From pv magazine Germany
The EU-funded HiFlex project – the abbreviation stands for High Storage Density Solar Power Plant for Flexible Energy Systems – is led by a group of international research entities.
They include the German Aerospace Center (DLR), which is building a pilot system to supply pasta producer Barilla with electricity and heat from renewable resources around the clock in southern Italy. DLR and its partners are building the plant near a Barilla pasta factory in Foggia, in Italy's Apulia region.
“The system serves to demonstrate the technical feasibility and at the same time to prove the economic viability of this technology,” said Gabriele Bertoni, project manager for Italian engineering specialist Kinetics Technology.
The starting point of the pilot plant is a solar tower with around 500 movable mirrors. The mirrors concentrate the sun's rays on a special radiation receiver at the top of the tower. This receiver uses the bundled solar energy to heat ceramic particles 1 millimeter in size to temperatures of up to 1,000 C, said DLR.
The hot particles can be stored in large, thermally insulated containers. If necessary, the heat from the hot particles can be used to generate steam for an electricity generator or hot gas for industrial process heat. This ensures energy supplies, even at night.
The HiFlex system combines several advantages, said Miriam Ebert, a DLR spokesperson.
“The system can be used very flexibly to supply industrial processes completely on a sustainable basis with electricity and heat at different temperature levels,” Ebert explained.
But it is also possible to stabilize the power grid and compensate for fluctuations by storing energy that is not required in the form of hot particles.

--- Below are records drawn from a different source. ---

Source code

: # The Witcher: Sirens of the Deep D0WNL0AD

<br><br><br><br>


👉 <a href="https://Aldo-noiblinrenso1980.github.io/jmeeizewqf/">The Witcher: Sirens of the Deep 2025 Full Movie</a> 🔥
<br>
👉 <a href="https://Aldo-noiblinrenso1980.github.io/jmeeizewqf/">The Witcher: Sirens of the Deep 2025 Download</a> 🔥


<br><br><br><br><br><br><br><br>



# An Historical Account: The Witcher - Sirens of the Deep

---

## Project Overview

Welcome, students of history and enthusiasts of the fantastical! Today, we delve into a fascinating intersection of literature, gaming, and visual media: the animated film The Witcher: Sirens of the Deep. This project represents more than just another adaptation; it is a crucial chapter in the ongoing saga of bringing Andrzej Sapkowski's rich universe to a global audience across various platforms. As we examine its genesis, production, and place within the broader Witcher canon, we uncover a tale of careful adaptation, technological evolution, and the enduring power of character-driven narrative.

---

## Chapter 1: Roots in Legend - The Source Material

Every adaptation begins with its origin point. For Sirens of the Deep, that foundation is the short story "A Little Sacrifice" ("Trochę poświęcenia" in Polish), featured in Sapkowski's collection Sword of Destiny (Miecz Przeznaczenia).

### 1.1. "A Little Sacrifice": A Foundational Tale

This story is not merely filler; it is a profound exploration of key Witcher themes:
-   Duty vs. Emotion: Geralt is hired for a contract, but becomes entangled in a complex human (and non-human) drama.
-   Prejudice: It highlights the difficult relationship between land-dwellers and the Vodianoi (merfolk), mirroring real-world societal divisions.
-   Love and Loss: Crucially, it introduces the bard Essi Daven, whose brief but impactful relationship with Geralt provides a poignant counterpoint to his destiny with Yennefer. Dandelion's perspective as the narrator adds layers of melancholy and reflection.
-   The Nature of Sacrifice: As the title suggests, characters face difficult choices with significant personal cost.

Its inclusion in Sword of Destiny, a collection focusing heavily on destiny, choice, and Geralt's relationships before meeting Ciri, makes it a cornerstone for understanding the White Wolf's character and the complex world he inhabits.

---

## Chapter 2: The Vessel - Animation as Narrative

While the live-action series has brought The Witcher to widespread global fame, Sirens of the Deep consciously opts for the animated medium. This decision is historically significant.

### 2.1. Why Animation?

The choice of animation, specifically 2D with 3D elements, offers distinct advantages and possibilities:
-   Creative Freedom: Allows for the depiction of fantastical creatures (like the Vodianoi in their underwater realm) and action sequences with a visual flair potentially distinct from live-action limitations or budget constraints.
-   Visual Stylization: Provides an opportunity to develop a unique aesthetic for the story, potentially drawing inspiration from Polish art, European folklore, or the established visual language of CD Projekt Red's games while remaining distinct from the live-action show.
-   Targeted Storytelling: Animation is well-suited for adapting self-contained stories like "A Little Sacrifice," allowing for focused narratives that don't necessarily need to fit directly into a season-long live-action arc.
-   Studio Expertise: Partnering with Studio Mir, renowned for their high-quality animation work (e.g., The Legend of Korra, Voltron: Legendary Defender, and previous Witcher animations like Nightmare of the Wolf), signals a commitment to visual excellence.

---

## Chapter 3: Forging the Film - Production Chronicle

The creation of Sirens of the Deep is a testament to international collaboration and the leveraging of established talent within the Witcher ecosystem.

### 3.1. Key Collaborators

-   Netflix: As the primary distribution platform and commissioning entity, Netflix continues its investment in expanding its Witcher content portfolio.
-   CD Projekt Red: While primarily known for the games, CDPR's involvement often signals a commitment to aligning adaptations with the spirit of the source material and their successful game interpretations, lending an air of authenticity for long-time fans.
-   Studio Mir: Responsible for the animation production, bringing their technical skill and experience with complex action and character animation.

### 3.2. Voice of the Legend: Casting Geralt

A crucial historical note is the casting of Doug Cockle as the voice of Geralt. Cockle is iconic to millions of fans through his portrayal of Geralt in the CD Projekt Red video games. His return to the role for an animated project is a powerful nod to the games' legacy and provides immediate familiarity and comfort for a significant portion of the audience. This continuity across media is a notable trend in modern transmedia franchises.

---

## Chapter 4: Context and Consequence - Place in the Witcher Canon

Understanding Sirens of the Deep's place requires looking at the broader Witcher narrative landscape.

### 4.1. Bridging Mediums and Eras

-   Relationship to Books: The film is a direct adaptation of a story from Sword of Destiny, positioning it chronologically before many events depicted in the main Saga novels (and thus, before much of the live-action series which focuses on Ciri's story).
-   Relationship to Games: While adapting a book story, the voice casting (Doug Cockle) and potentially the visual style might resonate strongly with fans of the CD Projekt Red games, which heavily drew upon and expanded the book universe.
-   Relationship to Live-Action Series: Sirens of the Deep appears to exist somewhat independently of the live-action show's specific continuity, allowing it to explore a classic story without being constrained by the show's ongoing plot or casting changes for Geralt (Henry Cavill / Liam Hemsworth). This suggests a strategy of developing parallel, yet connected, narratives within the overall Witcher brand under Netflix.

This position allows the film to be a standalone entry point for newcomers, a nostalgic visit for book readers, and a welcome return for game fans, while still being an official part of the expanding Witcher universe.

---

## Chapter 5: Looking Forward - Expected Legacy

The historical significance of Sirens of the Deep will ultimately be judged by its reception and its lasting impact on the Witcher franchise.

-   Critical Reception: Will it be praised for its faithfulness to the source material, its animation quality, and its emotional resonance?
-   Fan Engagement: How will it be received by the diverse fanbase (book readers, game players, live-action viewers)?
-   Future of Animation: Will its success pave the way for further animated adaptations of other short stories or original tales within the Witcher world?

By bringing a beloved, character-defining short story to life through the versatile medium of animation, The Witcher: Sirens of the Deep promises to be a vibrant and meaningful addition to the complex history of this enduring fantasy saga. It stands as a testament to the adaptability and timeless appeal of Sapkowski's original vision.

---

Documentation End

“Storing heat is significantly more cost-effective than storing electricity using batteries, for example,” Ebert said.
In addition, such flexibility options are “extremely important” for the future energy supply in order to compensate for the fluctuations in electricity and heat from renewable resources, she claimed.

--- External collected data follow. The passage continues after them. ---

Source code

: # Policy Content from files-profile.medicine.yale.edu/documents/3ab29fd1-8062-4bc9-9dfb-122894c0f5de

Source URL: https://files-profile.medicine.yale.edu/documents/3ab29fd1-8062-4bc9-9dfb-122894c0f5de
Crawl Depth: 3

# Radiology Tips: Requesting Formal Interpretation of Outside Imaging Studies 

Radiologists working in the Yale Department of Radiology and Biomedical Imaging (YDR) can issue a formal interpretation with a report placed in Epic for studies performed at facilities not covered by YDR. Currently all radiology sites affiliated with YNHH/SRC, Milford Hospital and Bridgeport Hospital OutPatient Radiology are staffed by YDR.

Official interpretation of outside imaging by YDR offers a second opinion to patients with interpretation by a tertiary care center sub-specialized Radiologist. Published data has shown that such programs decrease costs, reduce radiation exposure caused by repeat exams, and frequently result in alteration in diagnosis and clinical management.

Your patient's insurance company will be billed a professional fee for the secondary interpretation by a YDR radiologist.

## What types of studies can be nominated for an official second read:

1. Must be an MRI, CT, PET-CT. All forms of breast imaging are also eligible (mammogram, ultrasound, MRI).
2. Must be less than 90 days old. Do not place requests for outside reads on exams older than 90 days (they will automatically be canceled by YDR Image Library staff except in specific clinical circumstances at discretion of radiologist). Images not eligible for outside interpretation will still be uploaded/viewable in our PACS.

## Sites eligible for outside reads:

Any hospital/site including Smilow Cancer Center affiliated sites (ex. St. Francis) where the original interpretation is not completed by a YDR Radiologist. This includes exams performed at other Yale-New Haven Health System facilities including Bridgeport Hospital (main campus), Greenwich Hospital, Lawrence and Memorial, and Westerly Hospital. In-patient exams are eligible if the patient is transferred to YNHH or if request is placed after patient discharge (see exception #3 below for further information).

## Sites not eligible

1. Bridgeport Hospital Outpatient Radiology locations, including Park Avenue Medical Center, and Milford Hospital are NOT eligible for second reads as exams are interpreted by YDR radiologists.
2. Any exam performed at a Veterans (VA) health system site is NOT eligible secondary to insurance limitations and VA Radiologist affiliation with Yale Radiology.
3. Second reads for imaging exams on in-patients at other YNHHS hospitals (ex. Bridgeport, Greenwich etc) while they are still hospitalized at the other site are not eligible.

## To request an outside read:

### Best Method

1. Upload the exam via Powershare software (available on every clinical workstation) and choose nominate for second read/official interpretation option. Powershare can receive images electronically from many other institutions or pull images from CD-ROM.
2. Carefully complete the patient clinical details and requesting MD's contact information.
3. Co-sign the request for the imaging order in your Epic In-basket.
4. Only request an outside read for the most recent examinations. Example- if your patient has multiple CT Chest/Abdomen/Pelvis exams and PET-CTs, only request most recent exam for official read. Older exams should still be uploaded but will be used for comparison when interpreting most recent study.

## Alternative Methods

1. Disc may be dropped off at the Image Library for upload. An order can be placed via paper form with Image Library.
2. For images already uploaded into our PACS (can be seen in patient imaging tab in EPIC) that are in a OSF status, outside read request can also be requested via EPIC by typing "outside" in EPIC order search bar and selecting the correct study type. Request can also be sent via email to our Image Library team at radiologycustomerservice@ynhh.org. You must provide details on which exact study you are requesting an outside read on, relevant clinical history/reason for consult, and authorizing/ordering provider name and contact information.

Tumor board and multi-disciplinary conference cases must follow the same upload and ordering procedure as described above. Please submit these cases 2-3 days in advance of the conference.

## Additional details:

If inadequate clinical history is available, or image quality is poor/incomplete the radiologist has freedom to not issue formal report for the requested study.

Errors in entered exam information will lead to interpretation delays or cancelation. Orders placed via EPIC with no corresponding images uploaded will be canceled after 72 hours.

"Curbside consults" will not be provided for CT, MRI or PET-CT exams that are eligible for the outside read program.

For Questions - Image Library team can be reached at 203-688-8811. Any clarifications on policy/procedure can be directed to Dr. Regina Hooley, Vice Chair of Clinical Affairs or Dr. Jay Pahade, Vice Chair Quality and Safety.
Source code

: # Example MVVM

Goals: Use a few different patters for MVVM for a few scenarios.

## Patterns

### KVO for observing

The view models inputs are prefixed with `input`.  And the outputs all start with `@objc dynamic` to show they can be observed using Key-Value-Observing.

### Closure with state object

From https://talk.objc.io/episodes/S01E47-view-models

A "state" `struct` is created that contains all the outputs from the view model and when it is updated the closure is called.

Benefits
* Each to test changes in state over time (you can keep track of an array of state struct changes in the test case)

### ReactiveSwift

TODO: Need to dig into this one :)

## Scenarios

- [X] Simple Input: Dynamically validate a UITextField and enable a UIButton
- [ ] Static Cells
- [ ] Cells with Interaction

The DLR solar tower differs from the previously known commercial solar thermal power plants, which use molten salt as a heat transfer medium.
“Instead, we use ceramic particles. They can withstand higher temperatures, are inexpensive and pose no threat to the environment,” said Ebert.
The special receiver has already successfully completed initial tests at DLR's solar tower in Jülich, Germany. Next year, it will be delivered to Foggia so the power plant can go into operation.